WHAT YOU SHOULD DO:
Repeat exactly the opening lines of the records, ending with the line that contains "sigue siendo revolucionario.".

◇ ◇ ◇ ◇

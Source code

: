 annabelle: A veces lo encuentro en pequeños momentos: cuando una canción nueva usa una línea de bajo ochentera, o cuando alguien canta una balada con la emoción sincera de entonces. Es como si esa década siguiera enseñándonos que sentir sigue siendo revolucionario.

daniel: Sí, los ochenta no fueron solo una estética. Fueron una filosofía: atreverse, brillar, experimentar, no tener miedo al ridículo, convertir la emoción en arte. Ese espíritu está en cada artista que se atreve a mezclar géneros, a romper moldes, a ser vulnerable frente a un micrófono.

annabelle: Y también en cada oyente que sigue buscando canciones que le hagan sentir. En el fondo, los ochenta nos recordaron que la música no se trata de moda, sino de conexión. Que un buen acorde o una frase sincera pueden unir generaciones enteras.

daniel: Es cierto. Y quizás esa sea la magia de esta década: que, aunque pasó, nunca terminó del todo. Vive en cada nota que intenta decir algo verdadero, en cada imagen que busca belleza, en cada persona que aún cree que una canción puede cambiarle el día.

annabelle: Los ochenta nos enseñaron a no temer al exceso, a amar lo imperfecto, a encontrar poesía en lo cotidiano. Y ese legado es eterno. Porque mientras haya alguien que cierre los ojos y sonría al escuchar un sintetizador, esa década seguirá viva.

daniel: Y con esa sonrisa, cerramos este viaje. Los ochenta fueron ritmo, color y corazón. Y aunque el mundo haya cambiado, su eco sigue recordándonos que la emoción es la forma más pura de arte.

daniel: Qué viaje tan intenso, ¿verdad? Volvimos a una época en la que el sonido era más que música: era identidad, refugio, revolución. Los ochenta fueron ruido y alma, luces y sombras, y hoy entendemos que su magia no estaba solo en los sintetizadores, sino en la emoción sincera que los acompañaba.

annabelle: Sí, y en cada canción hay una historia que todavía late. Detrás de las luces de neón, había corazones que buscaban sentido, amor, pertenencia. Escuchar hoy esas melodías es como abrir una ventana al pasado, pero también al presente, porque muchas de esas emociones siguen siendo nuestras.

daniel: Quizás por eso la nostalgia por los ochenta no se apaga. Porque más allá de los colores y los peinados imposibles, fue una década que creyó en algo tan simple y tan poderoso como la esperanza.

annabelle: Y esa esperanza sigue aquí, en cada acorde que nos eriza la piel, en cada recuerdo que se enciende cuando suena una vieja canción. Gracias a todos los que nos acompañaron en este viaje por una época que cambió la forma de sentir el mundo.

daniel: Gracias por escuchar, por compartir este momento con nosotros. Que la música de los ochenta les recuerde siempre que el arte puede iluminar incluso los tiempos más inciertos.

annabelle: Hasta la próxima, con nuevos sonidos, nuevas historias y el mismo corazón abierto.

◇ ◇ ◇ ◇

RESPONSE AREA:
Source code

: annabelle: A veces lo encuentro en pequeños momentos: cuando una canción nueva usa una línea de bajo ochentera, o cuando alguien canta una balada con la emoción sincera de entonces. Es como si esa década siguiera enseñándonos que sentir sigue siendo revolucionario.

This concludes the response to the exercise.